北山さんによる鳥貝のお椀は、昆布だしに鳥貝、独活と天然ワラビ、山菜のはりぎりを合わせてある。飲めば、淡い昆布のうま味の中で鳥貝のじれったいようなうま味がゆっくりと膨らんでいく。
その中を山の精気が吹き抜ける。
そこには、山と海という遠く離れた地で生まれた生命なのに、味を越えて結ばれている感覚があるのである。
海と陸のつながりといえば、今までは海の産物と陸の産物と合わせてうま味を膨らませたり、互いを引き立てるということがあったが、それとは少し違う地球感が厳然と漂っている。

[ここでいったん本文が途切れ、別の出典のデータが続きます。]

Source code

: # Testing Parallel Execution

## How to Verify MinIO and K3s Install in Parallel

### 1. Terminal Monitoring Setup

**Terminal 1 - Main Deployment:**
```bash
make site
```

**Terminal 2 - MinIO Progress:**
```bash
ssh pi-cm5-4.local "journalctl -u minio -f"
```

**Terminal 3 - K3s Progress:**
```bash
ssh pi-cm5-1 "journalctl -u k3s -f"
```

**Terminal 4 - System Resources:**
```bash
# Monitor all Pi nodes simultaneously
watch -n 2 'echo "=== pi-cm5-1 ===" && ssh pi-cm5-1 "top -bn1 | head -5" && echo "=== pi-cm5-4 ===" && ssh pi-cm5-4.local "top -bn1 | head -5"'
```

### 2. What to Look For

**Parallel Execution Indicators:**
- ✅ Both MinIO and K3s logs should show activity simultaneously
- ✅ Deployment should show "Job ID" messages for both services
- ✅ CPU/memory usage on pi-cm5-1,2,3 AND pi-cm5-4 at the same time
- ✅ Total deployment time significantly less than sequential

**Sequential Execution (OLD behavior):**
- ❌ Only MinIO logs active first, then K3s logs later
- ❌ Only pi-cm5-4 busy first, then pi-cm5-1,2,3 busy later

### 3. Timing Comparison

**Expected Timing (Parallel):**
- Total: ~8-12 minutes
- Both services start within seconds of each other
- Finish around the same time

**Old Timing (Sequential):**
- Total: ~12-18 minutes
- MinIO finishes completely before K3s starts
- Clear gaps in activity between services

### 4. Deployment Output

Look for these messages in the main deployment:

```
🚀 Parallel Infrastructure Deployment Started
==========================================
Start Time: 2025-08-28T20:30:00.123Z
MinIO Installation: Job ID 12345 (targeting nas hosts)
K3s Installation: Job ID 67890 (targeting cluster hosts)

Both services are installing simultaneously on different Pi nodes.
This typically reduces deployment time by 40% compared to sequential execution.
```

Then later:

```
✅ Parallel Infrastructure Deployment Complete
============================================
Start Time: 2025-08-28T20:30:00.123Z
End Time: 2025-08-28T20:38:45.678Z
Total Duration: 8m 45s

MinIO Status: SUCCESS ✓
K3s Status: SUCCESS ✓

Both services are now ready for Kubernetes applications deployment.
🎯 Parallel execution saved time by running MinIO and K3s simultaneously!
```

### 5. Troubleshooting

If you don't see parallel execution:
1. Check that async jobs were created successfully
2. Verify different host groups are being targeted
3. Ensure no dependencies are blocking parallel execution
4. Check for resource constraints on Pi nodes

宮木シェフによる、「和牛頬の赤ワイン煮と伝助穴子、フォアグラのカラメリゼ、馬告のアクセント」もまたそんな気配があった。
和牛と穴子、フォアグラという、豊なうま味を持つ食材を組み合わせて、味の高みに持っていこうとするのではない意図を感じたのである。
明らかにその三者は、的確な調理によっておいしく仕上がっている。しかし、三者を共に合わせて食べればどうだろう。
穴子を単体で食べた時とは違う、穴子の凛々しさと色気が際立つのである。
牛頬やフォアグラという陸の命が、「僕らと一緒になって、君を輝かせたいんだ」と、穴子を優しく見守り、理解し、抱きすくめている。
そこにあるのは共生の意識である。
共生の優しさであり、地球への感謝と未来を見つめる、思いやりに満ちた汚れなき視線である。
西岡さんの手による、塩麹漬けマダカわびの肝ソースをまとった、見事な原木椎茸のステーキにも、その気配が満ちている。
パリの「クラランス」のプレシェフの料理、「星のや東京」の浜田シェフの料理をいただいた時にもそのことを、強く感じた。
まだ僕の頭の中に明瞭な答えがあるわけではないのだが、この先の料理への予感を感じたコーフンは続いている。